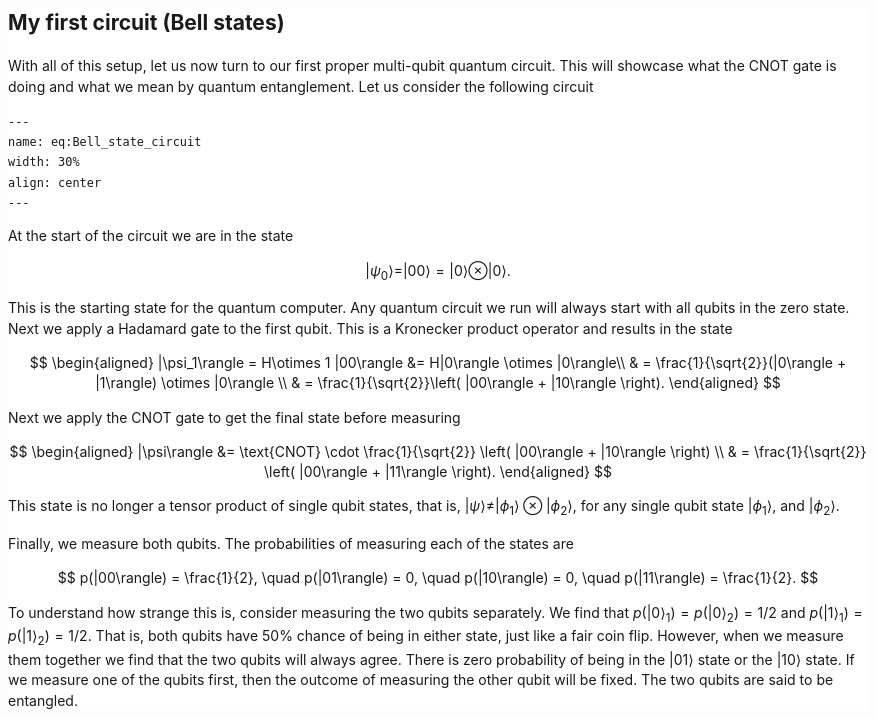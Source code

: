 
## My first circuit (Bell states)

With all of this setup, let us now turn to our first proper multi-qubit quantum circuit. This will showcase what the CNOT gate is doing and what we mean by quantum entanglement. Let us consider the following circuit

```{figure} ../images/BellCircuit.png
---
name: eq:Bell_state_circuit
width: 30%
align: center
---
```

At the start of the circuit we are in the state

$$
    |\psi_0\rangle = |00\rangle = |0\rangle \otimes |0\rangle.
$$

This is the starting state for the quantum computer. Any quantum circuit we run will always start with all qubits in the zero state. Next we apply a Hadamard gate to the first qubit. This is a Kronecker product operator and results in the state

$$
\begin{aligned}
    |\psi_1\rangle = H\otimes 1 |00\rangle &= H|0\rangle \otimes |0\rangle\\
    & = \frac{1}{\sqrt{2}}(|0\rangle + |1\rangle) \otimes |0\rangle \\
    & = \frac{1}{\sqrt{2}}\left( |00\rangle + |10\rangle \right).
\end{aligned}
$$

Next we apply the CNOT gate to get the final state before measuring

$$
\begin{aligned}
|\psi\rangle &= \text{CNOT} \cdot \frac{1}{\sqrt{2}} \left( |00\rangle + |10\rangle \right) \\
& = \frac{1}{\sqrt{2}} \left( |00\rangle + |11\rangle \right).
\end{aligned}
$$

This state is no longer a tensor product of single qubit states, that is, $|\psi\rangle \neq |\phi_1\rangle \otimes |\phi_2\rangle$, for any single qubit state $|\phi_1\rangle$, and $|\phi_2\rangle$.

Finally, we measure both qubits. The probabilities of measuring each of the states are

$$
    p(|00\rangle) = \frac{1}{2}, \quad p(|01\rangle) = 0, \quad  p(|10\rangle) = 0, \quad  p(|11\rangle) = \frac{1}{2}.
$$

To understand how strange this is, consider measuring the two qubits separately. We find that $p(|0\rangle_1) = p(|0\rangle_2) = 1/2$ and $p(|1\rangle_1) = p(|1\rangle_2) = 1/2$. That is, both qubits have 50\% chance of being in either state, just like a fair coin flip. However, when we measure them together we find that the two qubits will always agree. There is zero probability of being in the $|01\rangle$ state or the $|10\rangle$ state. If we measure one of the qubits first, then the outcome of measuring the other qubit will be fixed. The two qubits are said to be entangled.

Problem to work on: Locate the word "left" in the records and collect each line it appears in.

Response box:
    & = \frac{1}{\sqrt{2}}\left( |00\rangle + |10\rangle \right).
|\psi\rangle &= \text{CNOT} \cdot \frac{1}{\sqrt{2}} \left( |00\rangle + |10\rangle \right) \\
& = \frac{1}{\sqrt{2}} \left( |00\rangle + |11\rangle \right).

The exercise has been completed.